Not every file operation in Sambee follows the same lifecycle.
Two Different Operation Families
Ordinary File Operations
These are the browser-facing operations such as:
- browse and inspect
- create and rename
- copy and move
- upload and download
- delete
These requests usually enter through the browser-facing API and are executed through the backend storage layer.
Companion-Assisted SMB Editing
This is the higher-risk path used when a user opens an SMB-backed file in a native desktop app.
That flow adds:
- token exchange
- file download to a temp location
- backend-managed edit locking
- lock heartbeat and lock-status checks
- upload or discard decision at the end of editing
- conflict handling before the server copy is replaced
Ordinary File Operations
The browser file-management path depends on typed request models and clear storage semantics.
- copy and move requests use structured request data instead of ad hoc parameters
- same-path or invalid operations are rejected explicitly
- server-side copy and move semantics depend on the backend’s storage capabilities
- conflict responses and validation errors are part of the user-visible contract
The backend should stay authoritative here, even when the frontend tries to make the operation feel immediate.
Why Edit Locking Exists
Native-app editing of SMB-backed files is a coordination problem, not just a download-and-upload shortcut.

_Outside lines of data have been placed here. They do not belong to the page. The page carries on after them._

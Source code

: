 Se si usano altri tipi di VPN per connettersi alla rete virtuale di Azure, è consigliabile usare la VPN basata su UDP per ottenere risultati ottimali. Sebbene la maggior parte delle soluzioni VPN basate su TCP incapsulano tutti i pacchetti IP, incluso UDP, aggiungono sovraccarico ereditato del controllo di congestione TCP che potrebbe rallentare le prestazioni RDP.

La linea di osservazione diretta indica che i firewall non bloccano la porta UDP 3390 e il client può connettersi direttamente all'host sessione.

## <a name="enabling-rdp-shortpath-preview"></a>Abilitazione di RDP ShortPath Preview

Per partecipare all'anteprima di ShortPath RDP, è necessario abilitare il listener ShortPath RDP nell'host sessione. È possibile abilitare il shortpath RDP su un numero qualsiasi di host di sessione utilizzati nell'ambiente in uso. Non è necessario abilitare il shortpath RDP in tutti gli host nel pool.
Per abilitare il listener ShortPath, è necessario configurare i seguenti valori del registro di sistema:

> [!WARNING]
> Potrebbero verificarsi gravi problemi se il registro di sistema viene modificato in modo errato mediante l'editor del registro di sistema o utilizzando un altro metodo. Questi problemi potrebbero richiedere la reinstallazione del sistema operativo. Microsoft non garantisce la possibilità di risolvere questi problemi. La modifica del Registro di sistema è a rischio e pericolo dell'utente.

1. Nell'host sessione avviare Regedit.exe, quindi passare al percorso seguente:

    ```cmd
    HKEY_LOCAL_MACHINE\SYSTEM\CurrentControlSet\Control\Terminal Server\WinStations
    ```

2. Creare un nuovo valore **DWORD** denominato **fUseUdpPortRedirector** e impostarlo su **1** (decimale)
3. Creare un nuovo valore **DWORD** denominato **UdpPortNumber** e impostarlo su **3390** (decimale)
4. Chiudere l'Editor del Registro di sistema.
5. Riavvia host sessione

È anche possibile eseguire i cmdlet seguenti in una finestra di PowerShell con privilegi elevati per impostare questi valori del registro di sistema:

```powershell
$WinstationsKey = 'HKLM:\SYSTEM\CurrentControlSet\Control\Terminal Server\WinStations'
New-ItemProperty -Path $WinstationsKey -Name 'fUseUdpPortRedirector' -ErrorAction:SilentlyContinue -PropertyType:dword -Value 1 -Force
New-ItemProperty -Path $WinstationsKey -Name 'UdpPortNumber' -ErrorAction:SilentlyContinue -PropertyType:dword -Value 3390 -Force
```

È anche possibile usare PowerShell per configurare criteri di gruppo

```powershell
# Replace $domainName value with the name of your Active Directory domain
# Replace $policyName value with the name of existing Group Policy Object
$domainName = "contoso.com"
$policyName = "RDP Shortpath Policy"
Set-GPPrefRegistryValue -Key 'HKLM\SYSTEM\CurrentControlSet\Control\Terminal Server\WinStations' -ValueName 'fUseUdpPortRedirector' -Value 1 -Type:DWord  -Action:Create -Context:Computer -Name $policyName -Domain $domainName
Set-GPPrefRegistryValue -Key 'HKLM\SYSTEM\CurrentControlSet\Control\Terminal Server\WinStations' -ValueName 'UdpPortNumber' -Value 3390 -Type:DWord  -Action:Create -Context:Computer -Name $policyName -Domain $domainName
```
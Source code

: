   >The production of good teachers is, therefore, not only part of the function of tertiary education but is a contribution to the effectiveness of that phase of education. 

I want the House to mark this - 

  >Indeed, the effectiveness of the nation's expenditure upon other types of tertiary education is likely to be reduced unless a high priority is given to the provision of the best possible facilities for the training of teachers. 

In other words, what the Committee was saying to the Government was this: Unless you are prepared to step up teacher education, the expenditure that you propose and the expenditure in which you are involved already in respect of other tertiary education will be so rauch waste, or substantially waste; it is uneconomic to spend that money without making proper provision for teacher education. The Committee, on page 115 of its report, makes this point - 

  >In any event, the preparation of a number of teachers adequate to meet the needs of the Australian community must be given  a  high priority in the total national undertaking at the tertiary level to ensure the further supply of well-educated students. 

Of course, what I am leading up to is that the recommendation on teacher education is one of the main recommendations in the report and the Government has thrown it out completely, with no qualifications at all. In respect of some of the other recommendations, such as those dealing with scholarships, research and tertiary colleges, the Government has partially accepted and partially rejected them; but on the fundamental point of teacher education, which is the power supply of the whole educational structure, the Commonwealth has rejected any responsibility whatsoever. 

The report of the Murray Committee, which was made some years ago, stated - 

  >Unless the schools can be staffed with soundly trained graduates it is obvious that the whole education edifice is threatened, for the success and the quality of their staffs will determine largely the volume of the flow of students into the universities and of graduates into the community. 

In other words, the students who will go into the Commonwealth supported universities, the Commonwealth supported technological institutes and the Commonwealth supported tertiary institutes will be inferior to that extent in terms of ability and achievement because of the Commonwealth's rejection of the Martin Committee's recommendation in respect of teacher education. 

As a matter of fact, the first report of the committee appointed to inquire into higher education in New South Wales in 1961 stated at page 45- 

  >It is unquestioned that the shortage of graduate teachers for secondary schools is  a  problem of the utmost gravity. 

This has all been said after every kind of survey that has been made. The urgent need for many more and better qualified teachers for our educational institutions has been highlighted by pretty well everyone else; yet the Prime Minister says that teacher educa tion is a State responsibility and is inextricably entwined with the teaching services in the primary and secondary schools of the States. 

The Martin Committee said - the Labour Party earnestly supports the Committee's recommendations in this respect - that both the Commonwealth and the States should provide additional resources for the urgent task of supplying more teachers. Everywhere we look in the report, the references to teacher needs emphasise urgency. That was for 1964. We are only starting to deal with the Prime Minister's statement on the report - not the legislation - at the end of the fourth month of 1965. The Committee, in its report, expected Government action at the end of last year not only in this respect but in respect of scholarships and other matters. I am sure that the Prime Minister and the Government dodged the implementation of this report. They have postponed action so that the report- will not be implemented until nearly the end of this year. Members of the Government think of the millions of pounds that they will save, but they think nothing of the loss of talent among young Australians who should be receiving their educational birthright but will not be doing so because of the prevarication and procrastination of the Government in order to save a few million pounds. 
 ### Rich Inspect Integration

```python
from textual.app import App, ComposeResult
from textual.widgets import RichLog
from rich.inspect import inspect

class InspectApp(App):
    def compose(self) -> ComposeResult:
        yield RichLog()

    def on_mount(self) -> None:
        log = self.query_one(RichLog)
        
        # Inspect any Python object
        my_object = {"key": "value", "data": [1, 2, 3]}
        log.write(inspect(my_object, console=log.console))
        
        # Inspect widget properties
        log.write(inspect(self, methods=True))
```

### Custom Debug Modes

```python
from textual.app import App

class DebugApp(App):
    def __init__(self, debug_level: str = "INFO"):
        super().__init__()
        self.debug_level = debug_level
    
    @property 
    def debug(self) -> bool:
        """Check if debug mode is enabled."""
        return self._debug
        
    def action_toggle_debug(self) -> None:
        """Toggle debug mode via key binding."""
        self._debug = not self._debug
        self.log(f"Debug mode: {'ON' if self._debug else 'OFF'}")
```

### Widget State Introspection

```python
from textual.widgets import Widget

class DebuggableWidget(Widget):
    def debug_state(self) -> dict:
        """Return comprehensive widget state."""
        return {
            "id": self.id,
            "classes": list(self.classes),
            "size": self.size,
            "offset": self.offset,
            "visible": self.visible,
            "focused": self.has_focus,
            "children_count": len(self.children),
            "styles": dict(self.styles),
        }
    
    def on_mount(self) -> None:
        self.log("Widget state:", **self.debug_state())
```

The backend owns the server-facing lock lifecycle so that:
- concurrent edits are visible and controllable
- the companion can refresh the lock while editing is still in progress
- stale or interrupted sessions can be detected
- conflict decisions happen against the real server state
High-Level Companion Edit Lifecycle
For the SMB-backed desktop editing path:
- the companion exchanges the deep-link token for an authenticated session
- it fetches file metadata and downloads the file
- it acquires the edit lock from the backend
- it keeps the lock alive with heartbeat traffic while the file is open
- it uploads the changed file or discards it
- it releases the lock and closes out the operation
The backend is the source of truth for lock state even though the companion is the actor performing the desktop-side work.
Conflict Handling
Before a modified file is written back, the system compares the expected server state with the current one.
If the server copy changed while the user was editing, the companion should not silently overwrite it. That is why conflict handling is part of the backend contract rather than just a local desktop decision.
Important Distinction: Local Drives
Local-drive workflows do not use this backend edit-lock lifecycle.
- local files are handled through the paired localhost companion API
- direct local open can avoid download, lock, upload, and “Done Editing” entirely
- SMB-backed native-app editing still depends on backend lock and upload semantics
Do not blur those two paths when changing edit behavior.
Adjacent Concern: Freshness after Operations
After file operations complete, the browser still needs fresh directory state. That is where change notification and WebSocket refresh behavior become relevant.
Ordinary CRUD operations and companion-assisted edit completion both depend on the rest of the system noticing that directory state has changed.
Validation Expectations
When this area changes, usually run:
cd backend && pytest -v
cd backend && mypy app
cd frontend && npm test
cd companion/src-tauri && cargo test
Choose the exact subset based on whether the change affects ordinary browser file management, companion editing, or both.